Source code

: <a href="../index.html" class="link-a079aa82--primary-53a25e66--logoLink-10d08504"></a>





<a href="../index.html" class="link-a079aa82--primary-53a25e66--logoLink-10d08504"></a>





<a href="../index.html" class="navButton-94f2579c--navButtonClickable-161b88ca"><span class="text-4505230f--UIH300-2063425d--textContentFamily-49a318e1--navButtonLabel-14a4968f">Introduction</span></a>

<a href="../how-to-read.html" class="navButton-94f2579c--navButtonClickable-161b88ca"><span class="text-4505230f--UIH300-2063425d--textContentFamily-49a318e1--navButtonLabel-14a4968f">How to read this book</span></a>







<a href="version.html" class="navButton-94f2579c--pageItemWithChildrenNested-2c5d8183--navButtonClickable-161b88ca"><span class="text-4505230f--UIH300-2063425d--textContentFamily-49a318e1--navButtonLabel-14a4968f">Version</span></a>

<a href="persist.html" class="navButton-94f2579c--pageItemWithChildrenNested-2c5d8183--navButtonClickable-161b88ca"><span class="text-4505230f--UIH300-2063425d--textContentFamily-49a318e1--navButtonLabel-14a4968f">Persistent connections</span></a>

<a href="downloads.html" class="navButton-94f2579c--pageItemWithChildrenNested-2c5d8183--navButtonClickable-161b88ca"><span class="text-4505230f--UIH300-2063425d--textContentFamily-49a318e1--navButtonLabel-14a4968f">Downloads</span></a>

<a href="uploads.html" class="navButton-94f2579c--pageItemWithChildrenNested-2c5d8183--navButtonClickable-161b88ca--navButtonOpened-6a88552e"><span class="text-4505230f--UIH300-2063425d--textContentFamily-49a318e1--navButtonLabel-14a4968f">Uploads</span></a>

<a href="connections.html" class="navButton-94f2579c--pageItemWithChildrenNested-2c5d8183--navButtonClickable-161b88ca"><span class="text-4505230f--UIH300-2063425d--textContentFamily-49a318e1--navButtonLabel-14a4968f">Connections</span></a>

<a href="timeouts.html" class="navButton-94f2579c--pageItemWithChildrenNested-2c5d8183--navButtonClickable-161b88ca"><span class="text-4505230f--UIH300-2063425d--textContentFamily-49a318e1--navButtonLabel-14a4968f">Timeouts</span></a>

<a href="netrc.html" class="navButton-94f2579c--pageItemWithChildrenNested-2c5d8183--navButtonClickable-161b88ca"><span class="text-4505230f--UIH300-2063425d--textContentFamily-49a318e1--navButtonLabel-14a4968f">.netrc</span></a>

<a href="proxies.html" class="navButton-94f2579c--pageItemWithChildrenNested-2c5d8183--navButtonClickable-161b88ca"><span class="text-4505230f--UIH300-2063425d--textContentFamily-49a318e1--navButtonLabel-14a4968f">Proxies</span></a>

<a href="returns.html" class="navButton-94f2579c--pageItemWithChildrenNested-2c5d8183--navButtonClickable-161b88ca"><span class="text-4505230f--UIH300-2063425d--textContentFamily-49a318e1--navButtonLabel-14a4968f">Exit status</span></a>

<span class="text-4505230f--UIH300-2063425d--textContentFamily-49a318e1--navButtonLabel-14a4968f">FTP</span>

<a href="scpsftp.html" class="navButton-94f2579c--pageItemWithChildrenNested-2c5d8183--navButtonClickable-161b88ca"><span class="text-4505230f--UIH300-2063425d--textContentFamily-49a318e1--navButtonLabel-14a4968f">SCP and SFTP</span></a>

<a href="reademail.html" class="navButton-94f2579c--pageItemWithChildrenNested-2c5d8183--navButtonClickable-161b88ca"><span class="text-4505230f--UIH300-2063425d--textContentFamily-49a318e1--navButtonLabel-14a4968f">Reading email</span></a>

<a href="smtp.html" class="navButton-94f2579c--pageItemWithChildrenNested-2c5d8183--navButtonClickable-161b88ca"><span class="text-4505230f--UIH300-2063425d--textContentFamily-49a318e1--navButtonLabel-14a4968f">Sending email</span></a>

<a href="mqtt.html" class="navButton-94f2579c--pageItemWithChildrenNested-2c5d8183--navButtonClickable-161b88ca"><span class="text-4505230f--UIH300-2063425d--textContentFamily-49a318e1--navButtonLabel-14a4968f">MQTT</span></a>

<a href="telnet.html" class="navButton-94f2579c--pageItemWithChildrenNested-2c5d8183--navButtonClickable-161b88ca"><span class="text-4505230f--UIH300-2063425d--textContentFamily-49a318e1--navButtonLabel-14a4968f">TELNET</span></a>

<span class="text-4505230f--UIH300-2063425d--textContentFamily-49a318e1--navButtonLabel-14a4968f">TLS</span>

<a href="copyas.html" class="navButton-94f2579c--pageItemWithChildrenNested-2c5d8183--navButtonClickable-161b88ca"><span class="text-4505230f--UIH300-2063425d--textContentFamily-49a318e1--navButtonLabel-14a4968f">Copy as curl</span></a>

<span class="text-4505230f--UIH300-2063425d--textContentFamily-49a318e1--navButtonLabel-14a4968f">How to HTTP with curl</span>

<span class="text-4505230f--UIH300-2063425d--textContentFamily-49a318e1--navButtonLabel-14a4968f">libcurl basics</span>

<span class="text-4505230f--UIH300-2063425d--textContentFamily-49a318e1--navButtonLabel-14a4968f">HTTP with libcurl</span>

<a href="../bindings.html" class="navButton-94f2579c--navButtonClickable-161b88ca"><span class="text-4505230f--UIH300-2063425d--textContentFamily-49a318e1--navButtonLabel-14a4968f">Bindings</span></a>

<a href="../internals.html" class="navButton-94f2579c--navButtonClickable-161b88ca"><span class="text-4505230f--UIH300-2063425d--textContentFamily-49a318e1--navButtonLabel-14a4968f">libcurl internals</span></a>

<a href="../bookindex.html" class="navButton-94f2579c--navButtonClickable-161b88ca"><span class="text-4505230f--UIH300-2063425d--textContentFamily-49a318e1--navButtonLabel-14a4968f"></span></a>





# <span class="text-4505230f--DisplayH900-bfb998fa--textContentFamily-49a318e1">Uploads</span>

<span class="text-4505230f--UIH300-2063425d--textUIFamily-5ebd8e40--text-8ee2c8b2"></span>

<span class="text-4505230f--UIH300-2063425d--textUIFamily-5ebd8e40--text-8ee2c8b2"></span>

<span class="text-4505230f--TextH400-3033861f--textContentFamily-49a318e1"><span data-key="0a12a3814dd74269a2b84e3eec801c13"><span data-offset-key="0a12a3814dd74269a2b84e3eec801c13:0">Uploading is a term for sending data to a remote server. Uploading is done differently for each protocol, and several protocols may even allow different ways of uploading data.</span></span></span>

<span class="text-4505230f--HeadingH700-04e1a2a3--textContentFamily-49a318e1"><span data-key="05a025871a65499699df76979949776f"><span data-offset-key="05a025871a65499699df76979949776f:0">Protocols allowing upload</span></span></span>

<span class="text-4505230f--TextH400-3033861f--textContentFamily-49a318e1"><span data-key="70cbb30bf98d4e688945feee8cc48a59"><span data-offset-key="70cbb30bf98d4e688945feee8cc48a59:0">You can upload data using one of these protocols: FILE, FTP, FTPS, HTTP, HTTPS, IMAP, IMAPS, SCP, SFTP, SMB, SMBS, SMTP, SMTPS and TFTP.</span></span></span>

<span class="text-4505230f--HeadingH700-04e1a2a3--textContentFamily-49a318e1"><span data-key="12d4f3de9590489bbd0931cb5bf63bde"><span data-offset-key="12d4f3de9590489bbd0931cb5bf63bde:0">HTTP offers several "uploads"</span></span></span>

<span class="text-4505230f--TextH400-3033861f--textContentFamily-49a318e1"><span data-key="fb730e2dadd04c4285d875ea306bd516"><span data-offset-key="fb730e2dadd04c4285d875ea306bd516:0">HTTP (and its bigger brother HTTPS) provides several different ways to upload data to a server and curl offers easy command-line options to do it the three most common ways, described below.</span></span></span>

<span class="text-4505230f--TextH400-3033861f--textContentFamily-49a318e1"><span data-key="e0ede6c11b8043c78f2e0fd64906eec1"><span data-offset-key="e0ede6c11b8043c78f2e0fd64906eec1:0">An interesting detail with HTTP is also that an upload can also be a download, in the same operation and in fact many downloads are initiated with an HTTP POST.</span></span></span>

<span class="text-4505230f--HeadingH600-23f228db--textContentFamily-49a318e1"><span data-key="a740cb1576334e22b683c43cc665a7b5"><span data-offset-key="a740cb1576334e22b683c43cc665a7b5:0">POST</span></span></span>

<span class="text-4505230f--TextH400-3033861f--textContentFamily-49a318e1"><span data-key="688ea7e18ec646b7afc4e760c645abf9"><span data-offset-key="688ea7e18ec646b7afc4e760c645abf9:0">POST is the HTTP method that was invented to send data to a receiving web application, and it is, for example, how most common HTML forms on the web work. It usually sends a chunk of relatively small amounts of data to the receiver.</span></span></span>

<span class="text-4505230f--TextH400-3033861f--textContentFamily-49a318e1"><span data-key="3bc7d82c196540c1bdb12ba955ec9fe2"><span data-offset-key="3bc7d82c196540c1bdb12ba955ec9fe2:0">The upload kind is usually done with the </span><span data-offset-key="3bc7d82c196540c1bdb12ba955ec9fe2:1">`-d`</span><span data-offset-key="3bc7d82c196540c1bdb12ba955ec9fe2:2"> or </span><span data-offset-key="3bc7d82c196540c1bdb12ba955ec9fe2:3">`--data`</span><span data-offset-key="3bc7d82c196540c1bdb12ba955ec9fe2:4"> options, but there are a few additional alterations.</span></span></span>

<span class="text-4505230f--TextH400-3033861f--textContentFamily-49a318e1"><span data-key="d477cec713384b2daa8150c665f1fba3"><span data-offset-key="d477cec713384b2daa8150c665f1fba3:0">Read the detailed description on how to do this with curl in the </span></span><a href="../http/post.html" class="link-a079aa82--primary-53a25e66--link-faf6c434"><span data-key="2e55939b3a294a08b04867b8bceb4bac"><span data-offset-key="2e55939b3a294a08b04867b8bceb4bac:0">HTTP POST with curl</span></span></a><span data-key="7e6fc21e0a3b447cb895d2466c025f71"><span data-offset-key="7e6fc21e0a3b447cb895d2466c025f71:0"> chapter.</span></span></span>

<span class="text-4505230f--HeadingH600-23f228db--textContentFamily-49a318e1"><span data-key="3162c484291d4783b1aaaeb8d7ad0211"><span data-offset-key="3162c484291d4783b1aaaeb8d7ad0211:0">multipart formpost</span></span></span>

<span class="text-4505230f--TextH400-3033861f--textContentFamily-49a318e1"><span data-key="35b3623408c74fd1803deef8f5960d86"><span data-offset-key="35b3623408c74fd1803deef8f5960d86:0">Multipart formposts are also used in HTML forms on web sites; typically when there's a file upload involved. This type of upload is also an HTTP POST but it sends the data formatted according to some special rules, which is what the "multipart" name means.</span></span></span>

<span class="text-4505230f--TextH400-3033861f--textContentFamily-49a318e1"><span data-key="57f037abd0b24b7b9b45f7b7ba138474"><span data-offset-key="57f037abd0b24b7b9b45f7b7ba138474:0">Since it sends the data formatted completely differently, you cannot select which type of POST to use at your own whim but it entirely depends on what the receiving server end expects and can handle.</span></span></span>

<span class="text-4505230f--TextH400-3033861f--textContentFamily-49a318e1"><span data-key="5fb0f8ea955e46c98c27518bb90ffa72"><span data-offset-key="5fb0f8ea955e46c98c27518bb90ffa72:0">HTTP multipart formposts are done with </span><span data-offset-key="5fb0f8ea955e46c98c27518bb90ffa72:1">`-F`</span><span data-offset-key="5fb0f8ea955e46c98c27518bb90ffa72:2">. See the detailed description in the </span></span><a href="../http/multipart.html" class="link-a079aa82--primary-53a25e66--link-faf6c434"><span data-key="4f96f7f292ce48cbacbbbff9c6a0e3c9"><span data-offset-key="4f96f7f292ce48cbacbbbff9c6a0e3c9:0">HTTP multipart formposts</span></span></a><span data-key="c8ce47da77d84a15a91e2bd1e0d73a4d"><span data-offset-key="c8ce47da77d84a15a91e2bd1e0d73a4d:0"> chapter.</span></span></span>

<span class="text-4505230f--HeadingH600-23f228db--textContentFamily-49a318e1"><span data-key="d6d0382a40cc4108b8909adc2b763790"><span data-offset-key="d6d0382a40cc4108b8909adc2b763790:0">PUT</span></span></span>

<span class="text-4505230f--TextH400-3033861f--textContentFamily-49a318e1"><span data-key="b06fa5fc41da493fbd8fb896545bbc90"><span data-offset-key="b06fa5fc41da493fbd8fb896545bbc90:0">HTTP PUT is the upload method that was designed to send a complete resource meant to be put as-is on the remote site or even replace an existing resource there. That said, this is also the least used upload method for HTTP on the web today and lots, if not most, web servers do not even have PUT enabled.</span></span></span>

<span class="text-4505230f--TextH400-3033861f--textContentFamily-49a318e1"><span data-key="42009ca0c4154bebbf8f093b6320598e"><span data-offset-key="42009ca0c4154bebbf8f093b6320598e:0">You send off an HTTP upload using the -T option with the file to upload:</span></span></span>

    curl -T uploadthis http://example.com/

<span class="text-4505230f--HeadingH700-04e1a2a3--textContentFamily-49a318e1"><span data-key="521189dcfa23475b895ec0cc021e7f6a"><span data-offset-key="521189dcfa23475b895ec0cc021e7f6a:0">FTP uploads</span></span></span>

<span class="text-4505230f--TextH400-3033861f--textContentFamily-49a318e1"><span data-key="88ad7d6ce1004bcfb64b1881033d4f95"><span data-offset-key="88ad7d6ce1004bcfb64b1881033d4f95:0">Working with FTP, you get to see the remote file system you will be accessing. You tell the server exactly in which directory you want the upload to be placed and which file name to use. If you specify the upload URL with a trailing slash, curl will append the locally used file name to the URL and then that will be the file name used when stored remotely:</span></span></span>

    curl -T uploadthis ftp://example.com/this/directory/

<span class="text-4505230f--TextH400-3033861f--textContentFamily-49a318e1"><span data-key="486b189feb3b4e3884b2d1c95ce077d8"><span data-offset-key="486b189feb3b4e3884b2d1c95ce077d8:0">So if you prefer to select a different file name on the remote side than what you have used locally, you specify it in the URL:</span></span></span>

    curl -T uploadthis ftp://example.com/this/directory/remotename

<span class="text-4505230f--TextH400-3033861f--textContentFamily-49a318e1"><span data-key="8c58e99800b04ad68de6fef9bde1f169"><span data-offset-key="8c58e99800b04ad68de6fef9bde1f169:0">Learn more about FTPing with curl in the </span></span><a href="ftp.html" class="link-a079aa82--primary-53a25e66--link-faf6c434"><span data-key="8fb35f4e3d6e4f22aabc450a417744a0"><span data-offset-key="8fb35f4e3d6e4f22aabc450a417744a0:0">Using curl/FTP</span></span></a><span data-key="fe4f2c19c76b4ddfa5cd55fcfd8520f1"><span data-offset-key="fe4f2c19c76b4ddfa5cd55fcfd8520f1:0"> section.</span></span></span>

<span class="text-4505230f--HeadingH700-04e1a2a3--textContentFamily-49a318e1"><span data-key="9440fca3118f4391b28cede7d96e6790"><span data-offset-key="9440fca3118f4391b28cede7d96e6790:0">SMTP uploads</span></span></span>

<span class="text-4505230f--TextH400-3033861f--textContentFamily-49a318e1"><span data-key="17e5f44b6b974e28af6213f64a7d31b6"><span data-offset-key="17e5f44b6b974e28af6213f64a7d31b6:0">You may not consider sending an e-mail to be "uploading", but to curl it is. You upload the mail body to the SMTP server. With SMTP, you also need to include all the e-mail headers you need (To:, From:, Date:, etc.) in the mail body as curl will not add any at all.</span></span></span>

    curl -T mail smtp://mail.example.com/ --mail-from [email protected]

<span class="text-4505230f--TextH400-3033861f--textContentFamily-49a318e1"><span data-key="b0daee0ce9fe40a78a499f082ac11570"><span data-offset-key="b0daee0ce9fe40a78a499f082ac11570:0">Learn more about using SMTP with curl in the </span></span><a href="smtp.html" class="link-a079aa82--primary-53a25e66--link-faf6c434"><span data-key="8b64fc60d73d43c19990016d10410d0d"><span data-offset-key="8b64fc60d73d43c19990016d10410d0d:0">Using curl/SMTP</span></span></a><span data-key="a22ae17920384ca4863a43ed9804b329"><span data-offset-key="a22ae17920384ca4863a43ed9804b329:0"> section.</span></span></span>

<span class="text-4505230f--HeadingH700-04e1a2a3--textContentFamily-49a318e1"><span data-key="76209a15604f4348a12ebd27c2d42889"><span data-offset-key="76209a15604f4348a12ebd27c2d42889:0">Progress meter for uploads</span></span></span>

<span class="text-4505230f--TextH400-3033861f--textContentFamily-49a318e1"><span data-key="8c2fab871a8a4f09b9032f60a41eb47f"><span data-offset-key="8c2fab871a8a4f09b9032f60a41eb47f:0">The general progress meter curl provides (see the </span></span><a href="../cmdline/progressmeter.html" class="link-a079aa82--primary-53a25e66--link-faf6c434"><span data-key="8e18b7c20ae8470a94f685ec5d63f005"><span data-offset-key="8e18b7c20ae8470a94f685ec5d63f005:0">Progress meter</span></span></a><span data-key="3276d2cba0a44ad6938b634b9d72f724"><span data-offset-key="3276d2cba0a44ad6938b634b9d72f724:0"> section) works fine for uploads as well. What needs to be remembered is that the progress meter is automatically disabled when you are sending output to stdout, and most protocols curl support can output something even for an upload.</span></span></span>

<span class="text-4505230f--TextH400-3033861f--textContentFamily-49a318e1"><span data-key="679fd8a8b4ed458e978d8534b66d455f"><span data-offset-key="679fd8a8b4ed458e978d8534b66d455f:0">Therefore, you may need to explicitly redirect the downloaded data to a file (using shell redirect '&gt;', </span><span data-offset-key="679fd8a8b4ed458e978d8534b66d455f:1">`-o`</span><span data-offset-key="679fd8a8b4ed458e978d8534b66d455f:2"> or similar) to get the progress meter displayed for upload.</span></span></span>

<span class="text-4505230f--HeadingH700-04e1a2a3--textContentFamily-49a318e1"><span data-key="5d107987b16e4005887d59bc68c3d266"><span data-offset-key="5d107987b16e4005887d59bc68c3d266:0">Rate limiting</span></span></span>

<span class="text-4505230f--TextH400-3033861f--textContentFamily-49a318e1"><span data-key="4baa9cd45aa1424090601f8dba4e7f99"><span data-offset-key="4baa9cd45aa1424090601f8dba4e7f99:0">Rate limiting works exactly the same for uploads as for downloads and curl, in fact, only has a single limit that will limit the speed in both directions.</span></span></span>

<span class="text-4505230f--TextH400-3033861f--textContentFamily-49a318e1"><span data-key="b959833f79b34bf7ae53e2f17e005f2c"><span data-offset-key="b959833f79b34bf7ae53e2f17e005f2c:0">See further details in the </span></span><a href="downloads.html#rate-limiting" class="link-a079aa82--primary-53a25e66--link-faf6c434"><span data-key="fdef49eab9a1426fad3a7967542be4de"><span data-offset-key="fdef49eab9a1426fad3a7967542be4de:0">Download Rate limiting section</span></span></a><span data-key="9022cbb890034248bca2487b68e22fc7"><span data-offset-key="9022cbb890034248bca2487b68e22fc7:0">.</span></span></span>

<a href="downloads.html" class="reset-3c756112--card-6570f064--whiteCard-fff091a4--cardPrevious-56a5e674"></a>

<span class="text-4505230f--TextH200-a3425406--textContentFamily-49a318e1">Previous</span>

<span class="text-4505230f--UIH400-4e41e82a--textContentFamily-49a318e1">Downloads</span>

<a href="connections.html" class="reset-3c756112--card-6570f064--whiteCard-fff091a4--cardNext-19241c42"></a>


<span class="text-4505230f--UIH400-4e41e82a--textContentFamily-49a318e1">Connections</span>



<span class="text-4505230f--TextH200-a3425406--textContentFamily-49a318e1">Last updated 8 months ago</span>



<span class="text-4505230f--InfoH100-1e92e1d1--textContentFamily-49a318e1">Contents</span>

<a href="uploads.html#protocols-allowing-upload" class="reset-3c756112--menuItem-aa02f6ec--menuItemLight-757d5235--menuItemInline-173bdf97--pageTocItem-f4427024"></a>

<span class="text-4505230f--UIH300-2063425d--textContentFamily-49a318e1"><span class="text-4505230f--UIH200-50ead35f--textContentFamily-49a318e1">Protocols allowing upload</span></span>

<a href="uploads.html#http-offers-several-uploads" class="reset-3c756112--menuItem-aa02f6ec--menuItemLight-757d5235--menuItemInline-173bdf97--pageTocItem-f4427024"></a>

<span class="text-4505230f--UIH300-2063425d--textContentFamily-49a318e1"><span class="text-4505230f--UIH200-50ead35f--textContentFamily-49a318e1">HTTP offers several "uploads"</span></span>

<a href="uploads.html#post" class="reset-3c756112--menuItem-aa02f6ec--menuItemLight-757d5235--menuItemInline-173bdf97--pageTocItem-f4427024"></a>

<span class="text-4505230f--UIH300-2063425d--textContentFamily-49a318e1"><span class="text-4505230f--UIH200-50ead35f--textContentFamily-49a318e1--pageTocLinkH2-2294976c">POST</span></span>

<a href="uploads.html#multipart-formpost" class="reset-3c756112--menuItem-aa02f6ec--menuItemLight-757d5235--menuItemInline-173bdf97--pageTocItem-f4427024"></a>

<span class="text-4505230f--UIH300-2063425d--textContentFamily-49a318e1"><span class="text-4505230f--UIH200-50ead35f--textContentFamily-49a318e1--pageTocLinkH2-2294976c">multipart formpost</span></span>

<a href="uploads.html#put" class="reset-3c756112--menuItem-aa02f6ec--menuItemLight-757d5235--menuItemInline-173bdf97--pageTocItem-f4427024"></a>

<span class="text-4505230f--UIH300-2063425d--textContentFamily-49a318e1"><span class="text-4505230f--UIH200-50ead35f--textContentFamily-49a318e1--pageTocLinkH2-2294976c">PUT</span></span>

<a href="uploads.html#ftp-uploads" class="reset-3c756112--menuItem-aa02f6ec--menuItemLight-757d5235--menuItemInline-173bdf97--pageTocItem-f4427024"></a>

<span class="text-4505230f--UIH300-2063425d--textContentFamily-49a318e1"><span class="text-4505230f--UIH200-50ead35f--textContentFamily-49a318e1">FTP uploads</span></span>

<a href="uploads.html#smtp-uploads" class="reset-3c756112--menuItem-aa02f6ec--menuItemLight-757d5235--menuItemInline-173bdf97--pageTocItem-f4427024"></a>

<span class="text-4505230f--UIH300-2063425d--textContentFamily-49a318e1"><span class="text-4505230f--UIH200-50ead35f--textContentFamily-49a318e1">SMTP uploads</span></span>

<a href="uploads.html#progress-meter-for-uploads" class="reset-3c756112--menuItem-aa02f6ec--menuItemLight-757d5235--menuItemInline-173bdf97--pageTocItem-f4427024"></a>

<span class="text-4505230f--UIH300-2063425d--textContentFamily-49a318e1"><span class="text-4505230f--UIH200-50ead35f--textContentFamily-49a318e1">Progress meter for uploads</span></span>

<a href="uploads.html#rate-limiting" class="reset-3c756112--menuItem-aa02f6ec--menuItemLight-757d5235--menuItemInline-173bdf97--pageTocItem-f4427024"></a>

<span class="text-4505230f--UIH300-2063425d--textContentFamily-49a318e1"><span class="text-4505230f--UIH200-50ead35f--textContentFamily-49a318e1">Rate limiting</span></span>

####

Task details: The records are given above. Copy each line in them that holds "uploadthis".

Reply:
    curl -T uploadthis http://example.com/
    curl -T uploadthis ftp://example.com/this/directory/
    curl -T uploadthis ftp://example.com/this/directory/remotename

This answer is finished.